• _Exercise data_:

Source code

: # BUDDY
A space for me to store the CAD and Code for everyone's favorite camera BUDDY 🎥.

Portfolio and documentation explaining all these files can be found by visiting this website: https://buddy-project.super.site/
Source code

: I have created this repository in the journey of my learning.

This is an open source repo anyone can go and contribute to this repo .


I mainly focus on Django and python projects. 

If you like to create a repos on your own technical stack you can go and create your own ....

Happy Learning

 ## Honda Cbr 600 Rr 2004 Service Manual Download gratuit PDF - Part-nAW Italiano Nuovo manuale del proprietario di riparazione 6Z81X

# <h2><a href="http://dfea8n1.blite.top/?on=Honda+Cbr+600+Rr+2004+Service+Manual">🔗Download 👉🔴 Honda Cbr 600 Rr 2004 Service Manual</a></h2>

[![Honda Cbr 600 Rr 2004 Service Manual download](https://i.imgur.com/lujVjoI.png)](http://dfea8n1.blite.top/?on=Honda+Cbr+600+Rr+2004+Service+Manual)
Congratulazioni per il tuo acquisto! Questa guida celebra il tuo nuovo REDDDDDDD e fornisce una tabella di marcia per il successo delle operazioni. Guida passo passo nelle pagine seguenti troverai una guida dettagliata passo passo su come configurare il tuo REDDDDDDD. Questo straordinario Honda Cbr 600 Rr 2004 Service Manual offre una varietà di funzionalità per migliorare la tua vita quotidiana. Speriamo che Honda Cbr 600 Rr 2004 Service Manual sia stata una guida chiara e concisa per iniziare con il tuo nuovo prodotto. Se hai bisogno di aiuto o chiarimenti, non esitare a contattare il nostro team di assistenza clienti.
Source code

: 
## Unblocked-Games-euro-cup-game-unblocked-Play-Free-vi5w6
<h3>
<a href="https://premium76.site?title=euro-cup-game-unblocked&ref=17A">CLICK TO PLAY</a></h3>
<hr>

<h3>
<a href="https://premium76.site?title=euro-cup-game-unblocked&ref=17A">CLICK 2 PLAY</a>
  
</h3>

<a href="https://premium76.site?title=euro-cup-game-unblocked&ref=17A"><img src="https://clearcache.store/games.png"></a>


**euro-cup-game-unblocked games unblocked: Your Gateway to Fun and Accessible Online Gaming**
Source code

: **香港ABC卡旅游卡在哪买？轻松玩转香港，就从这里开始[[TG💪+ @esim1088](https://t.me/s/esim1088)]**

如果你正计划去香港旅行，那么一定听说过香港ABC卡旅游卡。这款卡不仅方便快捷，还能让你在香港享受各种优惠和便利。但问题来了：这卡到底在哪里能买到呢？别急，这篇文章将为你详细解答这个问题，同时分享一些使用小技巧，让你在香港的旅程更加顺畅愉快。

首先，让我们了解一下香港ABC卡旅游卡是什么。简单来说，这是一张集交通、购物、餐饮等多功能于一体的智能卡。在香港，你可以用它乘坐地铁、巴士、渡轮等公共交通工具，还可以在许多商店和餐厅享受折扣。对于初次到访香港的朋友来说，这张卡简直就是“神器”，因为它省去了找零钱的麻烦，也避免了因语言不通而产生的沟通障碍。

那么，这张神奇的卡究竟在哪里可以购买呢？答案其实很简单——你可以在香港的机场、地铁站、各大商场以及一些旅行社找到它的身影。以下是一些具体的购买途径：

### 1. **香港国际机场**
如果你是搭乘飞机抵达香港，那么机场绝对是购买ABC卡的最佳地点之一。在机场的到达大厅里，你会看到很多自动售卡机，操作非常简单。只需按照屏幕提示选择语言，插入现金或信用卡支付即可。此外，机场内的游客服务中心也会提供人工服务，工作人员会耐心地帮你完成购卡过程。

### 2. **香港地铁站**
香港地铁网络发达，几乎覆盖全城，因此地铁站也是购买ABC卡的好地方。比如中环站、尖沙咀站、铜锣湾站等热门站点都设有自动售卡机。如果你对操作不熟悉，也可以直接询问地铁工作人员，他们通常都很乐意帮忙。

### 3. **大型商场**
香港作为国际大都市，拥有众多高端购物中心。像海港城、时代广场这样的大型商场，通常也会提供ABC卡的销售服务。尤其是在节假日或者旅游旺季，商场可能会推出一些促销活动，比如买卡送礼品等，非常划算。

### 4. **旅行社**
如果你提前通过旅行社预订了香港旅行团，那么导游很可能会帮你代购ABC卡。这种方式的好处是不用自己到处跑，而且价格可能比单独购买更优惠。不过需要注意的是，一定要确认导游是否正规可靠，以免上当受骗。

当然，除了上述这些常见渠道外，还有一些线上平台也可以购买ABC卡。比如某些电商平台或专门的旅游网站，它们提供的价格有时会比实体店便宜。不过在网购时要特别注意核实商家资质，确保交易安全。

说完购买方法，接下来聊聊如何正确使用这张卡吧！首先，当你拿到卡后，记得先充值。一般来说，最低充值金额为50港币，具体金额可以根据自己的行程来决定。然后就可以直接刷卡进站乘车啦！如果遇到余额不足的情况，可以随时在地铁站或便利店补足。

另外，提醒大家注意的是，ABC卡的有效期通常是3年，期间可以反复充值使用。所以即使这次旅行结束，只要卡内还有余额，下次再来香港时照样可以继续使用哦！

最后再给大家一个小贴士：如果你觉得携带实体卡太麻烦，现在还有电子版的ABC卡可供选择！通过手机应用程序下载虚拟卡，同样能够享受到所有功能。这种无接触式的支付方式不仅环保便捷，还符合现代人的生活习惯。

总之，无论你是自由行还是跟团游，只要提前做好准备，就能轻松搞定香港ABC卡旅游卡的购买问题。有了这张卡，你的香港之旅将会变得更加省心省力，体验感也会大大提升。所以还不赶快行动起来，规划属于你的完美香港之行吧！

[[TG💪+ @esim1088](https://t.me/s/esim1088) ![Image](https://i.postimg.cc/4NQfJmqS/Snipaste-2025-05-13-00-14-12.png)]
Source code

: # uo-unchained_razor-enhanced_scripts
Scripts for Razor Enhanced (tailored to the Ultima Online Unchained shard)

• _Exercise instructions_: If a line in the data contains the string "game", copy it.

• _Task output_:
## Unblocked-Games-euro-cup-game-unblocked-Play-Free-vi5w6
<a href="https://premium76.site?title=euro-cup-game-unblocked&ref=17A">CLICK TO PLAY</a></h3>
<a href="https://premium76.site?title=euro-cup-game-unblocked&ref=17A">CLICK 2 PLAY</a>
<a href="https://premium76.site?title=euro-cup-game-unblocked&ref=17A"><img src="https://clearcache.store/games.png"></a>
**euro-cup-game-unblocked games unblocked: Your Gateway to Fun and Accessible Online Gaming**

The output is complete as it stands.